____ Input

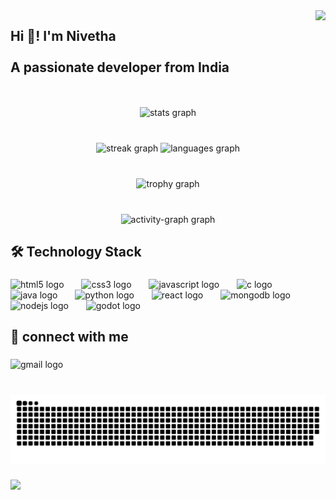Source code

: <img align="right" height="155" src="https://github.com/Anmol-Baranwal/Cool-GIFs-For-GitHub/assets/74038190/f5d2d866-d25c-4873-8d82-425d2c62fc2e/"/>

###

<h2 align="left">Hi 👋! I'm Nivetha<br><br>A passionate developer from India</h2>

###

<br clear="both">

<div align="center">
  <img src="https://github-readme-stats.vercel.app/api?username=Nivetha-Saravana&hide_title=false&hide_rank=false&show_icons=true&include_all_commits=true&count_private=true&disable_animations=false&theme=dracula&locale=en&hide_border=false" height="192" alt="stats graph"  />
</div>

###

<br clear="both">

<div align="center">
  <img src="https://streak-stats.demolab.com?user=Nivetha-Saravana&locale=en&mode=daily&theme=dracula&hide_border=false&border_radius=5" height="164" alt="streak graph"  />
  <img src="https://github-readme-stats.vercel.app/api/top-langs?username=Nivetha-Saravana&locale=en&hide_title=false&layout=compact&card_width=320&langs_count=6&theme=dracula&hide_border=false" height="165" alt="languages graph"  />
</div>

###

<br clear="both">

<div align="center">
  <img src="https://github-profile-trophy.vercel.app?username=Nivetha-Saravana&theme=dracula&margin-w=9&margin-h=5&no-bg=true&no-frame=false" height="150" alt="trophy graph"  />
</div>

###

<br clear="both">

<div align="center">
  <img src="https://github-readme-activity-graph.vercel.app/graph?username=Nivetha-Saravana&theme=dracula&radius=0&area=false" height="206" alt="activity-graph graph"  />
</div>

###

<h2 align="left">🛠️ Technology Stack</h2>

###

<div align="left">
  <img src="https://cdn.jsdelivr.net/gh/devicons/devicon/icons/html5/html5-original.svg" height="40" alt="html5 logo"  />
  <img width="20" />
  <img src="https://cdn.jsdelivr.net/gh/devicons/devicon/icons/css3/css3-original.svg" height="40" alt="css3 logo"  />
  <img width="20" />
  <img src="https://cdn.jsdelivr.net/gh/devicons/devicon/icons/javascript/javascript-original.svg" height="40" alt="javascript logo"  />
  <img width="20" />
  <img src="https://cdn.jsdelivr.net/gh/devicons/devicon/icons/c/c-original.svg" height="40" alt="c logo"  />
  <img width="20" />
  <img src="https://cdn.jsdelivr.net/gh/devicons/devicon/icons/java/java-original.svg" height="40" alt="java logo"  />
  <img width="20" />
  <img src="https://cdn.jsdelivr.net/gh/devicons/devicon/icons/python/python-original.svg" height="40" alt="python logo"  />
  <img width="20" />
  <img src="https://cdn.jsdelivr.net/gh/devicons/devicon/icons/react/react-original.svg" height="40" alt="react logo"  />
  <img width="20" />
  <img src="https://cdn.jsdelivr.net/gh/devicons/devicon/icons/mongodb/mongodb-original.svg" height="40" alt="mongodb logo"  />
  <img width="20" />
  <img src="https://cdn.jsdelivr.net/gh/devicons/devicon/icons/nodejs/nodejs-original.svg" height="40" alt="nodejs logo"  />
  <img width="20" />
  <img src="https://cdn.jsdelivr.net/gh/devicons/devicon/icons/godot/godot-original.svg" height="40" alt="godot logo"  />
</div>

###

<h2 align="left">🔗 connect with me</h2>

###

<div align="left">
  <img src="https://img.shields.io/static/v1?message=Gmail&logo=gmail&label=nivethasaravanan2580@gmail.com&color=D14836&logoColor=&labelColor=&style=flat" height="35" alt="gmail logo"  />
</div>

###

<br clear="both">

<img src="https://raw.githubusercontent.com/Nivetha-Saravana/Nivetha-Saravana/main/dist/snake.svg" alt="Snake animation" />


###

<a href="https://visitcount.itsvg.in">
  <img src="https://visitcount.itsvg.in/api?id=Nivetha&label=Profile%20Views&color=12&icon=3&pretty=true" />
</a>
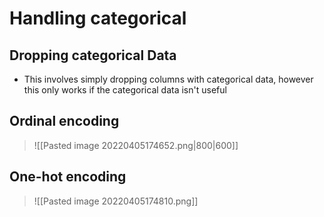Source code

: # Handling categorical 
## Dropping categorical Data 
- This involves simply dropping columns with categorical data, however this only works if the categorical data isn't useful

## Ordinal encoding
>![[Pasted image 20220405174652.png|800|600]]

## One-hot encoding 
>![[Pasted image 20220405174810.png]]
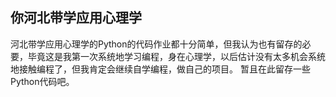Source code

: ## 你河北带学应用心理学
河北带学应用心理学的Python的代码作业都十分简单，但我认为也有留存的必要，毕竟这是我第一次系统地学习编程，身在心理学，以后估计没有太多机会系统地接触编程了，但我肯定会继续自学编程，做自己的项目。
暂且在此留存一些Python代码吧。
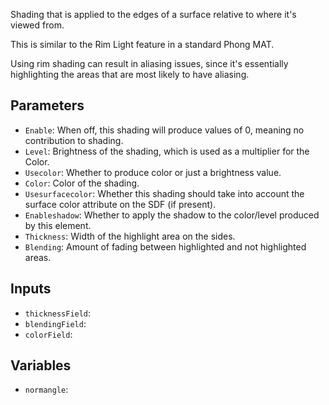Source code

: Shading that is applied to the edges of a surface relative to where it's viewed from.

This is similar to the Rim Light feature in a standard Phong MAT.

Using rim shading can result in aliasing issues, since it's essentially highlighting the areas that are most likely to have aliasing.

## Parameters

* `Enable`: When off, this shading will produce values of 0, meaning no contribution to shading.
* `Level`: Brightness of the shading, which is used as a multiplier for the Color.
* `Usecolor`: Whether to produce color or just a brightness value.
* `Color`: Color of the shading.
* `Usesurfacecolor`: Whether this shading should take into account the surface color attribute on the SDF (if present).
* `Enableshadow`: Whether to apply the shadow to the color/level produced by this element.
* `Thickness`: Width of the highlight area on the sides.
* `Blending`: Amount of fading between highlighted and not highlighted areas.

## Inputs

* `thicknessField`: 
* `blendingField`: 
* `colorField`: 

## Variables

* `normangle`: 
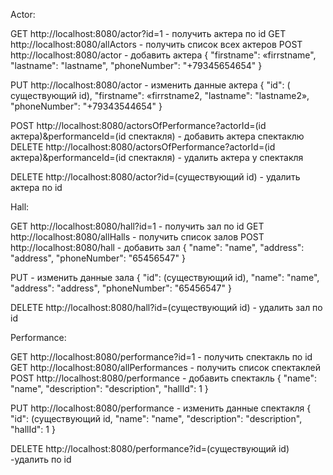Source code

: Actor:

GET http://localhost:8080/actor?id=1 - получить актера по id
GET http://localhost:8080/allActors - получить список всех актеров
POST http://localhost:8080/actor - добавить актера 
{
    "firstname": «firrstname",
    "lastname": "lastname",
    "phoneNumber": "+79345654654"
}
 
PUT  http://localhost:8080/actor  - изменить данные актера
{
    "id": ( существующий id),
    "firstname": «firrstname2,
    "lastname": "lastname2»,
    "phoneNumber": "+79343544654"
}

POST  http://localhost:8080/actorsOfPerformance?actorId=(id актера)&performanceId=(id спектакля) - добавить актера спектаклю
DELETE  http://localhost:8080/actorsOfPerformance?actorId=(id актера)&performanceId=(id спектакля) - удалить актера у спектакля

DELETE http://localhost:8080/actor?id=(существующий id) - удалить актера по id

Hall:

GET http://localhost:8080/hall?id=1  - получить зал по id
GET http://localhost:8080/allHalls - получить список залов
POST http://localhost:8080/hall - добавить зал 
{
    "name": "name",
    "address": "address",
    "phoneNumber": "65456547"
}

PUT -   изменить данные зала
{
    "id": (существующий id),
    "name": "name",
    "address": "address",
    "phoneNumber": "65456547"
}

DELETE http://localhost:8080/hall?id=(существующий  id)   - удалить зал по id

Performance:

GET http://localhost:8080/performance?id=1 - получить спектакль по id
GET http://localhost:8080/allPerformances - получить список спектаклей
POST  http://localhost:8080/performance - добавить спектакль
{
   "name": "name",
    "description": "description",
    "hallId": 1
}

PUT  http://localhost:8080/performance - изменить данные спектакля
{
    "id": (существующий id,
    "name": "name",
    "description": "description",
    "hallId": 1
}


DELETE http://localhost:8080/performance?id=(существующий id) -удалить по id
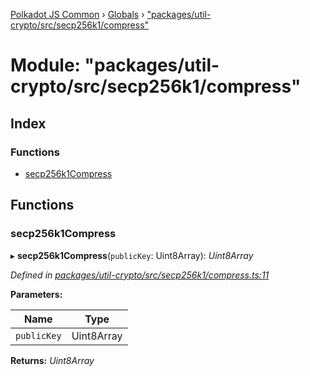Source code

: [Polkadot JS Common](../README.md) › [Globals](../globals.md) › ["packages/util-crypto/src/secp256k1/compress"](_packages_util_crypto_src_secp256k1_compress_.md)

# Module: "packages/util-crypto/src/secp256k1/compress"

## Index

### Functions

* [secp256k1Compress](_packages_util_crypto_src_secp256k1_compress_.md#secp256k1compress)

## Functions

###  secp256k1Compress

▸ **secp256k1Compress**(`publicKey`: Uint8Array): *Uint8Array*

*Defined in [packages/util-crypto/src/secp256k1/compress.ts:11](https://github.com/polkadot-js/common/blob/37d1bcb6e/packages/util-crypto/src/secp256k1/compress.ts#L11)*

**Parameters:**

Name | Type |
------ | ------ |
`publicKey` | Uint8Array |

**Returns:** *Uint8Array*
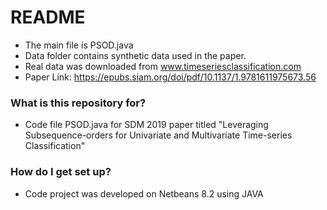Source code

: # README #
* The main file is PSOD.java
* Data folder contains synthetic data used in the paper. 
* Real data was downloaded from www.timeseriesclassification.com
* Paper Link: https://epubs.siam.org/doi/pdf/10.1137/1.9781611975673.56

### What is this repository for? ###

* Code file PSOD.java for SDM 2019 paper titled "Leveraging Subsequence-orders for Univariate and Multivariate Time-series Classification"


### How do I get set up? ###

* Code project was developed on Netbeans 8.2 using JAVA

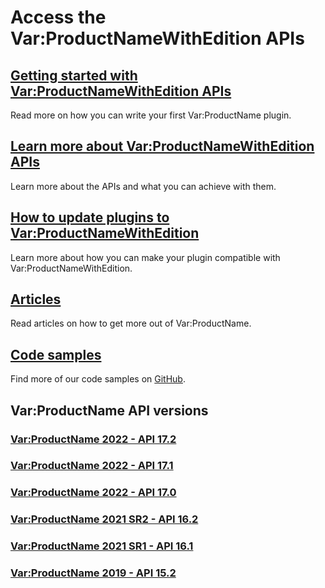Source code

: # Access the Var:ProductNameWithEdition APIs

## [Getting started with Var:ProductNameWithEdition APIs](articles/gettingstarted/studio_plugin_overview.md)
Read more on how you can write your first Var:ProductName plugin.

## [Learn more about Var:ProductNameWithEdition APIs](apiconcepts/overview.md) 
Learn more about the APIs and what you can achieve with them.

## [How to update plugins to Var:ProductNameWithEdition](articles/hints_tips/Update_Plugins/how_to_update_plugins_to_trados_studio_2024.md) 
Learn more about how you can make your plugin compatible with Var:ProductNameWithEdition.

## [Articles](articles/intro.md)
Read articles on how to get more out of Var:ProductName.

## [Code samples](https://github.com/RWS/trados-studio-api-samples)
Find more of our code samples on [GitHub](https://github.com/RWS/trados-studio-api-samples).

## Var:ProductName API versions

### [Var:ProductName 2022 - API 17.2](http://developers.rws.com/studio-api-docs/17.2/index.html)

### [Var:ProductName 2022 - API 17.1](http://developers.rws.com/studio-api-docs/17.1/index.html)

### [Var:ProductName 2022 - API 17.0](http://developers.rws.com/studio-api-docs/17.0/index.html)

### [Var:ProductName 2021 SR2 - API 16.2](http://developers.rws.com/studio-api-docs/16.2/index.html)

### [Var:ProductName 2021 SR1 - API 16.1](http://developers.rws.com/studio-api-docs/16.1/index.html)

### [Var:ProductName 2019 - API 15.2](http://developers.rws.com/studio-api-docs/15.2/index.html)
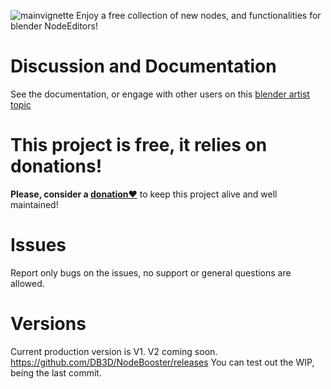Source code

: ![mainvignette](https://github.com/user-attachments/assets/f60b03bd-0c16-480f-a47a-7f1bc1d9972d)
Enjoy a free collection of new nodes, and functionalities for blender NodeEditors!

# Discussion and Documentation
See the documentation, or engage with other users on this [blender artist topic](https://blenderartists.org/t/nodebooster-new-nodes-and-functionalities-for-node-wizards-for-free)

# This project is free, it relies on donations!
**Please, consider a [donation❤️](https://www.patreon.com/c/bd3d_digital/membership)** to keep this project alive and well maintained!

# Issues
Report only bugs on the issues, no support or general questions are allowed.

# Versions
Current production version is V1. V2 coming soon.
https://github.com/DB3D/NodeBooster/releases
You can test out the WIP, being the last commit.
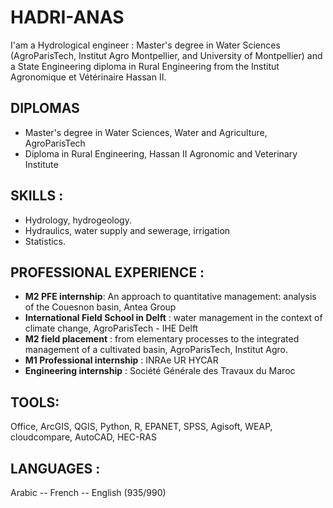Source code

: # HADRI-ANAS
I'am a Hydrological engineer : Master's degree in Water Sciences (AgroParisTech, Institut Agro Montpellier, and University of Montpellier) and a State Engineering diploma in Rural Engineering from the Institut Agronomique et Vétérinaire Hassan II.

## DIPLOMAS
 - Master's degree in Water Sciences, Water and Agriculture, AgroParisTech
 - Diploma in Rural Engineering, Hassan II Agronomic and Veterinary Institute
## SKILLS : 
 - Hydrology, hydrogeology.
 - Hydraulics, water supply and sewerage, irrigation
 - Statistics.
## PROFESSIONAL EXPERIENCE : 
- **M2 PFE internship**: An approach to quantitative management: analysis of the Couesnon basin, Antea Group
- **International Field School in Delft** : water management in the context of climate change, AgroParisTech - IHE Delft
- **M2 field placement** : from elementary processes to the integrated management of a cultivated basin, AgroParisTech, Institut Agro.
- **M1 Professional internship** : INRAe UR HYCAR
- **Engineering internship** : Société Générale des Travaux du Maroc
## TOOLS:
 Office, ArcGIS, QGIS, Python, R, EPANET, SPSS, Agisoft, WEAP, cloudcompare, AutoCAD, HEC-RAS
 ## LANGUAGES : 
Arabic -- French -- English (935/990)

________

§ **Requirement**: Give back, exactly and without pictures, the stretch of the records above from the line containing "it's viewed from." through the line containing "добавить актера спектаклю", with both end lines included.

§ **Task response**:
: Shading that is applied to the edges of a surface relative to where it's viewed from.

This is similar to the Rim Light feature in a standard Phong MAT.

Using rim shading can result in aliasing issues, since it's essentially highlighting the areas that are most likely to have aliasing.

## Parameters

* `Enable`: When off, this shading will produce values of 0, meaning no contribution to shading.
* `Level`: Brightness of the shading, which is used as a multiplier for the Color.
* `Usecolor`: Whether to produce color or just a brightness value.
* `Color`: Color of the shading.
* `Usesurfacecolor`: Whether this shading should take into account the surface color attribute on the SDF (if present).
* `Enableshadow`: Whether to apply the shadow to the color/level produced by this element.
* `Thickness`: Width of the highlight area on the sides.
* `Blending`: Amount of fading between highlighted and not highlighted areas.

## Inputs

* `thicknessField`: 
* `blendingField`: 
* `colorField`: 

## Variables

* `normangle`: 
Source code

: Actor:

GET http://localhost:8080/actor?id=1 - получить актера по id
GET http://localhost:8080/allActors - получить список всех актеров
POST http://localhost:8080/actor - добавить актера 
{
    "firstname": «firrstname",
    "lastname": "lastname",
    "phoneNumber": "+79345654654"
}
 
PUT  http://localhost:8080/actor  - изменить данные актера
{
    "id": ( существующий id),
    "firstname": «firrstname2,
    "lastname": "lastname2»,
    "phoneNumber": "+79343544654"
}

POST  http://localhost:8080/actorsOfPerformance?actorId=(id актера)&performanceId=(id спектакля) - добавить актера спектаклю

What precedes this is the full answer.